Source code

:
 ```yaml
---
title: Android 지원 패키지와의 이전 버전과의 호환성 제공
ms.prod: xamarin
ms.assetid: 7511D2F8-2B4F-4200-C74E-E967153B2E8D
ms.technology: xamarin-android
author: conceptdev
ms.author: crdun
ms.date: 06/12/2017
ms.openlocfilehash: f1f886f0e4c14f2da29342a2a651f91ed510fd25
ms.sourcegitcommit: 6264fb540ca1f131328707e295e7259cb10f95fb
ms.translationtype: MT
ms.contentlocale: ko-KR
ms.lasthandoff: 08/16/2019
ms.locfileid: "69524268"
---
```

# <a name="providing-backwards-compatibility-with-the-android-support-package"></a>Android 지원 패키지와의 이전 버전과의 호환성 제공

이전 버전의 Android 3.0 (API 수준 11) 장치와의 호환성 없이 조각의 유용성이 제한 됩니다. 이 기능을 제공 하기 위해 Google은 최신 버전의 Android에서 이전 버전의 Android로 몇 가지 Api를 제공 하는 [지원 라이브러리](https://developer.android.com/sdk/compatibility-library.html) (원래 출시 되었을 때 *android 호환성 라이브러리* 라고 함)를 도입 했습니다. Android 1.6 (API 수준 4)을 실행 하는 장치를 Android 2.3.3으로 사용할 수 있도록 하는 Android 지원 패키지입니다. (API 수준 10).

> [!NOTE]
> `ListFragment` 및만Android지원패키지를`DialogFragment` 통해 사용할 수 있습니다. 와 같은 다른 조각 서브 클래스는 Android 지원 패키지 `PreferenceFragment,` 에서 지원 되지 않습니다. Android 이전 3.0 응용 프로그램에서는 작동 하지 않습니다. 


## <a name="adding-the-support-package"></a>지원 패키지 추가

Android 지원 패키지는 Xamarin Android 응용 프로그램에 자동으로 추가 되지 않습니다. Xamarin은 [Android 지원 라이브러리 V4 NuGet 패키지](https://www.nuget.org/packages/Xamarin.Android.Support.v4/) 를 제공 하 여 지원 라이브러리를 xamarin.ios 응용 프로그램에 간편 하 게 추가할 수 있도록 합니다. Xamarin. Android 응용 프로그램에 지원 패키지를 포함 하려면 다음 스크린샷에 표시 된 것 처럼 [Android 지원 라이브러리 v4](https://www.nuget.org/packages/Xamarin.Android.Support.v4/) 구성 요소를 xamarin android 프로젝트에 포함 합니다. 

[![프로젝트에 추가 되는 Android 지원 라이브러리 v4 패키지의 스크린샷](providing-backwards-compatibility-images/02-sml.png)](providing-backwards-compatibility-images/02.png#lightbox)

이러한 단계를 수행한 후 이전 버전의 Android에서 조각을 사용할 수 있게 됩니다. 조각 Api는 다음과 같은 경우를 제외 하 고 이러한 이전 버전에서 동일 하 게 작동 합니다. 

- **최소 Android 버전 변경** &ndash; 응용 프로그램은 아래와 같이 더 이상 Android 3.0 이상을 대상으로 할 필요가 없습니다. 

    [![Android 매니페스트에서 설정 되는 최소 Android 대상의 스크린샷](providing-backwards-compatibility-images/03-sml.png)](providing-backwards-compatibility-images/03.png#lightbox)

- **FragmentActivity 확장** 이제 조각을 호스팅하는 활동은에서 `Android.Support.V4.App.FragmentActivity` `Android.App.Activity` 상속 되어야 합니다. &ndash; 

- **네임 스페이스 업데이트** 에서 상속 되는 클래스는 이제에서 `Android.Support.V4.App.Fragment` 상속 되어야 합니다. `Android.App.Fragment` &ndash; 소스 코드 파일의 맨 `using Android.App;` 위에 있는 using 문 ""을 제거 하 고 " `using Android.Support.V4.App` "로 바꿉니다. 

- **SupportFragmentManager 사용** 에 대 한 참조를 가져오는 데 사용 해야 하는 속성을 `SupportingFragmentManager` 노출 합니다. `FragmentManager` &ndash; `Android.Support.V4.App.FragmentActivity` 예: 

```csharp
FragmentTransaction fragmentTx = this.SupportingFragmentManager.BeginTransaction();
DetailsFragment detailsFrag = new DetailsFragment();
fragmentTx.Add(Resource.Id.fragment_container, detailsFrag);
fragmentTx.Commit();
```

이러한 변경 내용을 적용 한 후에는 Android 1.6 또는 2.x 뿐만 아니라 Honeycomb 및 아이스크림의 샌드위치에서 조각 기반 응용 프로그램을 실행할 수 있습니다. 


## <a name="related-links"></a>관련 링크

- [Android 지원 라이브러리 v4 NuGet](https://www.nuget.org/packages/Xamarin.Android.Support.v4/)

WHAT YOU NEED TO DO - In the records above, locate the lines holding the word "ndash". Copy each of them.

RESPONSE BOX -
- **최소 Android 버전 변경** &ndash; 응용 프로그램은 아래와 같이 더 이상 Android 3.0 이상을 대상으로 할 필요가 없습니다. 
- **FragmentActivity 확장** 이제 조각을 호스팅하는 활동은에서 `Android.Support.V4.App.FragmentActivity` `Android.App.Activity` 상속 되어야 합니다. &ndash; 
- **네임 스페이스 업데이트** 에서 상속 되는 클래스는 이제에서 `Android.Support.V4.App.Fragment` 상속 되어야 합니다. `Android.App.Fragment` &ndash; 소스 코드 파일의 맨 `using Android.App;` 위에 있는 using 문 ""을 제거 하 고 " `using Android.Support.V4.App` "로 바꿉니다. 
- **SupportFragmentManager 사용** 에 대 한 참조를 가져오는 데 사용 해야 하는 속성을 `SupportingFragmentManager` 노출 합니다. `FragmentManager` &ndash; `Android.Support.V4.App.FragmentActivity` 예: 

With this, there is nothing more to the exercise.